Hello,
I’m currently testing the differential crawl and I think I’m missing something.
First of all, let me give you some background information:
- i’m running Fess 14.16
- configuration is as below :
- I’m testing a very limited number of files (5)
- I found this thread : Deleted file index
My problem is that I want documents to be removed from the index only when the crawler is no longer able to find the document.
For example, the file C:\Test\test.txt has been deleted, so it should be removed from the index at the next crawl.
The problem is that it doesn’t seem to work like that, even though that’s what this post seems to indicate (maybe I’m wrong). : Deleted file index - #8 by discuss
I’ve checked the “expires” and it’s updated for new and updated documents, but not for deleted documents, which seems fine to me.
My question is: is what I want to achieve possible? im i missing something ?

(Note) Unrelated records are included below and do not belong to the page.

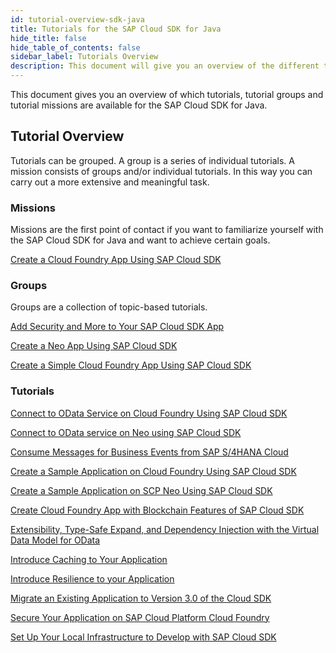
 ```yaml
---
id: tutorial-overview-sdk-java
title: Tutorials for the SAP Cloud SDK for Java
hide_title: false
hide_table_of_contents: false
sidebar_label: Tutorials Overview
description: This document will give you an overview of the different tutorials for the SAP Cloud SDK for Java.
---
```


This document gives you an overview of which tutorials, tutorial groups and tutorial missions are available for the SAP Cloud SDK for Java.

## Tutorial Overview

Tutorials can be grouped. A group is a series of individual tutorials. A mission consists of groups and/or individual tutorials. In this way you can carry out a more extensive and meaningful task.

### Missions

Missions are the first point of contact if you want to familiarize yourself with the SAP Cloud SDK for Java and want to achieve certain goals.

[Create a Cloud Foundry App Using SAP Cloud SDK](https://developers.sap.com/mission.cloudsdk-cf-app.html)

### Groups

Groups are a collection of topic-based tutorials.

[Add Security and More to Your SAP Cloud SDK App](https://developers.sap.com/group.cloudsdk-more-features.html)

[Create a Neo App Using SAP Cloud SDK](https://developers.sap.com/group.s4sdk-neo.html)

[Create a Simple Cloud Foundry App Using SAP Cloud SDK](https://developers.sap.com/group.s4sdk-cloud-foundry.html)


### Tutorials

[Connect to OData Service on Cloud Foundry Using SAP Cloud SDK](https://developers.sap.com/tutorials/s4sdk-odata-service-cloud-foundry.html)

[Connect to OData service on Neo using SAP Cloud SDK](https://developers.sap.com/tutorials/s4sdk-odata-service-neo.html)

[Consume Messages for Business Events from SAP S/4HANA Cloud](https://developers.sap.com/tutorials/s4sdk-consuming-messages.html)

[Create a Sample Application on Cloud Foundry Using SAP Cloud SDK](https://developers.sap.com/tutorials/s4sdk-cloud-foundry-sample-application.html)

[Create a Sample Application on SCP Neo Using SAP Cloud SDK](https://developers.sap.com/tutorials/s4sdk-scp-neo-sample-application.html)

[Create Cloud Foundry App with Blockchain Features of SAP Cloud SDK](https://developers.sap.com/tutorials/blockchain-sdk-sample.html)

[Extensibility, Type-Safe Expand, and Dependency Injection with the Virtual Data Model for OData](https://developers.sap.com/tutorials/cloudsdk-extensibility-type-safe-expand.html)

[Introduce Caching to Your Application](https://developers.sap.com/tutorials/s4sdk-caching.html)

[Introduce Resilience to your Application](https://developers.sap.com/tutorials/s4sdk-resilience.html)

[Migrate an Existing Application to Version 3.0 of the Cloud SDK](https://developers.sap.com/tutorials/s4sdk-migration-v3.html)

[Secure Your Application on SAP Cloud Platform Cloud Foundry](https://developers.sap.com/tutorials/s4sdk-secure-cloudfoundry.html)

[Set Up Your Local Infrastructure to Develop with SAP Cloud SDK](https://developers.sap.com/tutorials/s4sdk-setup.html)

Thank you for your help and your amazing work
Best regards
In the latest version, the Scheduler’s Doc Purger deletes expired documents from the index based on the ‘Remove Documents Before’ value.
Hello Shinsuke,
Thank you for your reply, but that’s not really what I’m asking. I’ve deactivated the Doc Purger task because I don’t want the documents to “Expire”.
What I’m asking is whether the File crawler task I’ve created should delete deleted documents from the index.
For example: During the first crawl, 5 documents are indexed and that’s great, then I delete 1 document and restart the crawler, the crawler only finds 4 documents and that’s good, but there are still 5 documents in the index, the Crawler doesn’t delete the document deleted from the index.
Is there a way to do that ?
Thank you.
Best regards.
The crawler does not delete indexed documents because it needs to verify their existence. If you do not want to use the Document Purger, you must use the CsvListDataStore, create a file list containing the updated or deleted file paths, and pass it to the datastore crawler.
Ok got it, i will test that very soon.
I’ve had a look at the documentation and have a question, in the case of a folder rename, can I pass the line below into the csv file and will fess understand this as ‘remove all files with the old folder name from the index’ and ‘add all files with the new folder name to the index’?
delete,smb://servername/oldfoldername/*
create,smb://servername/newfoldername/*
Thank you.
Best regards.
Fess supports only file paths, not folders. Wildcards are not supported.